What is maximum likelihood estimation, and what is the intuition behind it?
Maximum likelihood estimation finds the parameter values that make the observed data most probable under the assumed model. Intuitively, you ask: given this data, which world would have been most likely to generate it?
How to think about it
MLE is the workhorse of parametric statistics and is the implicit objective behind logistic regression, Gaussian mixture models, and many deep learning loss functions.
Core idea
Given data x₁, x₂, …, xₙ assumed i.i.d. from a distribution with parameter θ, the likelihood is:
L(θ) = P(x₁, x₂, ..., xₙ | θ) = ∏ᵢ P(xᵢ | θ)

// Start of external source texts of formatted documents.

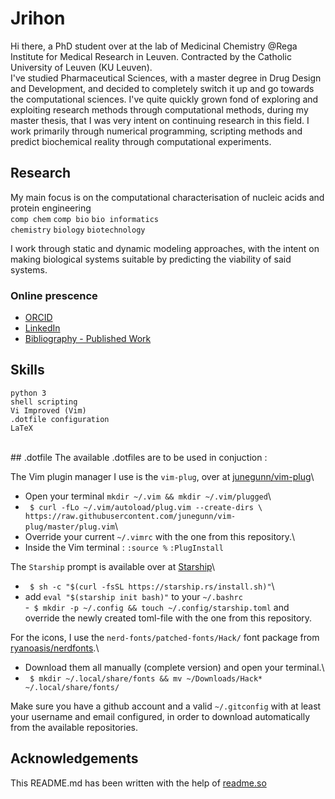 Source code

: 
# Jrihon

Hi there, a PhD student over at the lab of Medicinal Chemistry @Rega Institute for Medical Research in Leuven. 
Contracted by the Catholic University of Leuven (KU Leuven).\
I've studied Pharmaceutical Sciences, with a master degree in Drug Design and Development, and decided to completely switch it up and go towards the computational sciences. I've quite quickly grown fond of exploring and exploiting research methods through computational methods, during my master thesis, that I was very intent on continuing research in this field. I work primarily through numerical programming, scripting methods and predict biochemical reality through computational experiments.

## Research
My main focus is on the computational characterisation of nucleic acids and protein engineering\
 `comp chem` `comp bio` `bio informatics`\
 `chemistry` `biology` `biotechnology`

I work through static and dynamic modeling approaches, with the intent on making biological systems suitable by predicting the viability of said systems.

### Online prescence
 - [ORCID](https://orcid.org/0000-0002-9207-1556)
 - [LinkedIn](www.linkedin.com/in/jérôme-rihon)
 - [Bibliography - Published Work](http://lirias.kuleuven.be/cv?Username=U0141262)

## Skills

`python 3`\
`shell scripting`\
`Vi Improved (Vim)`\
`.dotfile configuration`\
`LaTeX`

<br/>
## .dotfile
The available .dotfiles are to be used in conjuction :<br/>

The Vim plugin manager I use is the `vim-plug`, over at [junegunn/vim-plug](github.com/junegunn/vim-plug)\
 - Open your terminal `mkdir ~/.vim && mkdir ~/.vim/plugged`\
 - ` $ curl -fLo ~/.vim/autoload/plug.vim --create-dirs \ https://raw.githubusercontent.com/junegunn/vim-plug/master/plug.vim`\
 - Override your current `~/.vimrc` with the one from this repository.\
 - Inside the Vim terminal : `:source %` `:PlugInstall`<br/>

The `Starship` prompt is available over at [Starship](https://starship.rs/)\
 - ` $ sh -c "$(curl -fsSL https://starship.rs/install.sh)"`\
 -  add `eval "$(starship init bash)"` to your `~/.bashrc`\
 -` $ mkdir -p ~/.config && touch ~/.config/starship.toml` and override the newly created toml-file with the one from this repository.<br/>

For the icons, I use the `nerd-fonts/patched-fonts/Hack/` font package from [ryanoasis/nerdfonts](https://github.com/ryanoasis/nerd-fonts).\
 - Download them all manually (complete version) and open your terminal.\
 - ` $ mkdir ~/.local/share/fonts && mv ~/Downloads/Hack* ~/.local/share/fonts/`<br/>

Make sure you have a github account and a valid `~/.gitconfig` with at least your username and email configured, in order to download automatically from the available repositories.<br/>

## Acknowledgements
This README.md has been written with the help of [readme.so](https://readme.so/)

  

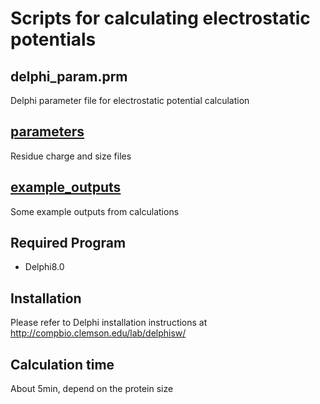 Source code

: # Scripts for calculating electrostatic potentials

## delphi_param.prm

Delphi parameter file for electrostatic potential calculation

## [parameters](parameters)

Residue charge and size files

## [example_outputs](example_outputs)

Some example outputs from calculations

## Required Program

* Delphi8.0

## Installation

Please refer to Delphi installation instructions at http://compbio.clemson.edu/lab/delphisw/

## Calculation time

About 5min, depend on the protein size
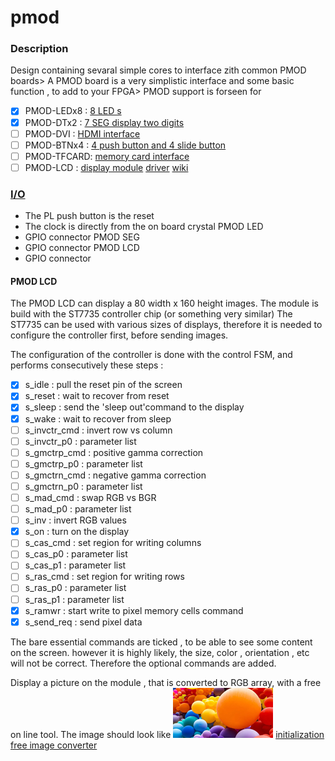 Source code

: # pmod

### Description
Design containing sevaral simple cores to interface zith common PMOD boards>
A PMOD board is a very simplistic interface and some basic function , to add to your FPGA>
PMOD support is forseen for
- [x] PMOD-LEDx8 : [8 LED s](https://wiki.sipeed.com/hardware/en/tang/tang-PMOD/FPGA_PMOD.html#PMOD_LEDx8)
- [x] PMOD-DTx2  : [7 SEG display two digits](https://wiki.sipeed.com/hardware/en/tang/tang-PMOD/FPGA_PMOD.html#PMOD_DTx2)
- [ ] PMOD-DVI   : [HDMI interface](https://wiki.sipeed.com/hardware/en/tang/tang-PMOD/FPGA_PMOD.html#PMOD_DVI)
- [ ] PMOD-BTNx4 : [4 push button and 4 slide button](https://wiki.sipeed.com/hardware/en/tang/tang-PMOD/FPGA_PMOD.html#PMOD_BTN4%2B4)
- [ ] PMOD-TFCARD: [memory card interface](https://wiki.sipeed.com/hardware/en/tang/tang-PMOD/FPGA_PMOD.html#PMOD_TF-CARD)
- [ ] PMOD-LCD   : [display module](https://www.tindie.com/products/johnnywu/pmod-lcd-096-expansion-board/)
 [driver](https://files.waveshare.com/upload/e/e2/ST7735S_V1.1_20111121.pdf)
 [wiki](https://www.waveshare.com/wiki/0.96inch_LCD_Module)

### [I/O](constraints)
- The PL push button is the reset
- The clock is directly from the on board crystal
PMOD LED
- GPIO connector
PMOD SEG
- GPIO connector
PMOD LCD
- GPIO connector


#### PMOD LCD
The PMOD LCD can display a 80 width x 160 height images.
The module is build with the ST7735 controller chip (or something very similar)
The ST7735 can be used with various sizes of displays, therefore it is needed to configure the controller first, before sending images.

The configuration of the controller is done with the control FSM, and performs consecutively these steps :
- [x] s_idle : pull the reset pin of the screen
- [x] s_reset : wait to recover from reset
- [x] s_sleep : send the 'sleep out'command to the display
- [x] s_wake : wait to recover from sleep
- [ ] s_invctr_cmd : invert row vs column
- [ ] s_invctr_p0 : parameter list
- [ ] s_gmctrp_cmd : positive gamma correction
- [ ] s_gmctrp_p0 : parameter list
- [ ] s_gmctrn_cmd : negative gamma correction
- [ ] s_gmctrn_p0 : parameter list
- [ ] s_mad_cmd : swap RGB vs BGR
- [ ] s_mad_p0 : parameter list
- [ ] s_inv : invert RGB values
- [x] s_on : turn on the display
- [ ] s_cas_cmd : set region for writing columns
- [ ] s_cas_p0 : parameter list
- [ ] s_cas_p1 : parameter list
- [ ] s_ras_cmd : set region for writing rows
- [ ] s_ras_p0 : parameter list
- [ ] s_ras_p1 : parameter list
- [x] s_ramwr : start write to pixel memory cells command
- [x] s_send_req : send pixel data

The bare essential commands are ticked , to be able to see some content on the screen.
however it is highly likely, the size, color , orientation , etc will not be correct.
Therefore the optional commands are added.

Display a picture on the module , that is converted to RGB array, with a free on line tool.
The image should look like
![color](img/color.bmp)
[initialization](http://w8bh.net/avr/AvrTFT.pdf)
[free image converter](https://onlinetools.com/image/convert-image-to-rgb-values)
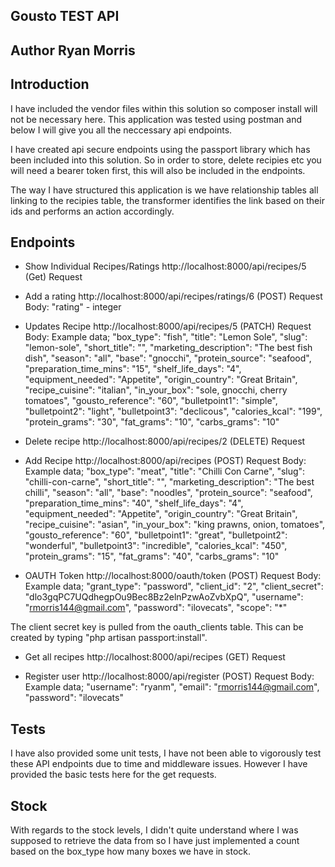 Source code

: ## Gousto TEST API

## Author Ryan Morris

## Introduction

I have included the vendor files within this solution so composer install will not be necessary here.
This application was tested using postman and below I will give you all the neccessary api endpoints.

I have created api secure endpoints using the passport library which has been included into this solution.
So in order to store, delete recipies etc you will need a bearer token first, this will also be included in the endpoints.

The way I have structured this application is we have relationship tables all linking to the recipies table,
the transformer identifies the link based on their ids and performs an action accordingly.

## Endpoints

- Show Individual Recipes/Ratings http://localhost:8000/api/recipes/5 (Get) Request

- Add a rating http://localhost:8000/api/recipes/ratings/6 (POST) Request Body: "rating" - integer

- Updates Recipe http://localhost:8000/api/recipes/5 (PATCH) Request Body: Example data;
"box_type": "fish",
"title": "Lemon Sole",
"slug": "lemon-sole",
"short_title": "",
"marketing_description": "The best fish dish",
"season": "all",
"base": "gnocchi",
"protein_source": "seafood",
"preparation_time_mins": "15",
"shelf_life_days": "4",
"equipment_needed": "Appetite",
"origin_country": "Great Britain",
"recipe_cuisine": "italian",
"in_your_box": "sole, gnocchi, cherry tomatoes",
"gousto_reference": "60",
"bulletpoint1": "simple",
"bulletpoint2": "light",
"bulletpoint3": "declicous",
"calories_kcal": "199",
"protein_grams": "30",
"fat_grams": "10",
"carbs_grams": "10"

- Delete recipe http://localhost:8000/api/recipes/2 (DELETE) Request

- Add Recipe http://localhost:8000/api/recipes (POST) Request Body: Example data;
"box_type": "meat",
"title": "Chilli Con Carne",
"slug": "chilli-con-carne",
"short_title": "",
"marketing_description": "The best chilli",
"season": "all",
"base": "noodles",
"protein_source": "seafood",
"preparation_time_mins": "40",
"shelf_life_days": "4",
"equipment_needed": "Appetite",
"origin_country": "Great Britain",
"recipe_cuisine": "asian",
"in_your_box": "king prawns, onion, tomatoes",
"gousto_reference": "60",
"bulletpoint1": "great",
"bulletpoint2": "wonderful",
"bulletpoint3": "incredible",
"calories_kcal": "450",
"protein_grams": "15",
"fat_grams": "40",
"carbs_grams": "10"

- OAUTH Token http://localhost:8000/oauth/token (POST) Request Body: Example data;
"grant_type": "password",
"client_id": "2",
"client_secret": "dlo3gqPC7UQdhegpOu9Bec8Bz2elnPzwAoZvbXpQ",
"username": "rmorris144@gmail.com",
"password": "ilovecats",
"scope": "*"

The client secret key is pulled from the oauth_clients table. This can be created by typing "php artisan passport:install".

- Get all recipes http://localhost:8000/api/recipes (GET) Request

- Register user http://localhost:8000/api/register (POST) Request Body: Example data;
"username": "ryanm",
"email": "rmorris144@gmail.com",
"password": "ilovecats"

## Tests

I have also provided some unit tests, I have not been able to vigorously test these API endpoints due to time and middleware issues.
However I have provided the basic tests here for the get requests.

## Stock
With regards to the stock levels, I didn't quite understand where I was supposed to retrieve the data from so I have just implemented a count
based on the box_type how many boxes we have in stock.
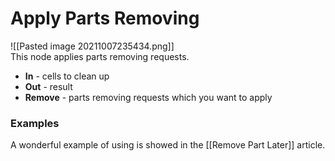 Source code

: # **Apply Parts Removing**

![[Pasted image 20211007235434.png]]  
This node applies parts removing requests.  

- **In** - cells to clean up
- **Out** - result
- **Remove** - parts removing requests which you want to apply

### Examples

A wonderful example of using is showed in the [[Remove Part Later]] article.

MLE picks the θ that maximises L(θ) — or equivalently the log-likelihood (∑ log P(xᵢ | θ)), which converts the product to a sum and is numerically more stable.
Worked example — estimating a coin’s bias
You flip a coin 10 times and observe 7 heads. Model: each flip is Bernoulli(p).
L(p) = p⁷ · (1-p)³
Take the log, differentiate with respect to p, set to zero:
d/dp [7 log p + 3 log(1-p)] = 7/p - 3/(1-p) = 0
⟹ p̂ = 7/10 = 0.7
The MLE is simply the observed proportion — the value of p that would have made 7 heads out of 10 most probable.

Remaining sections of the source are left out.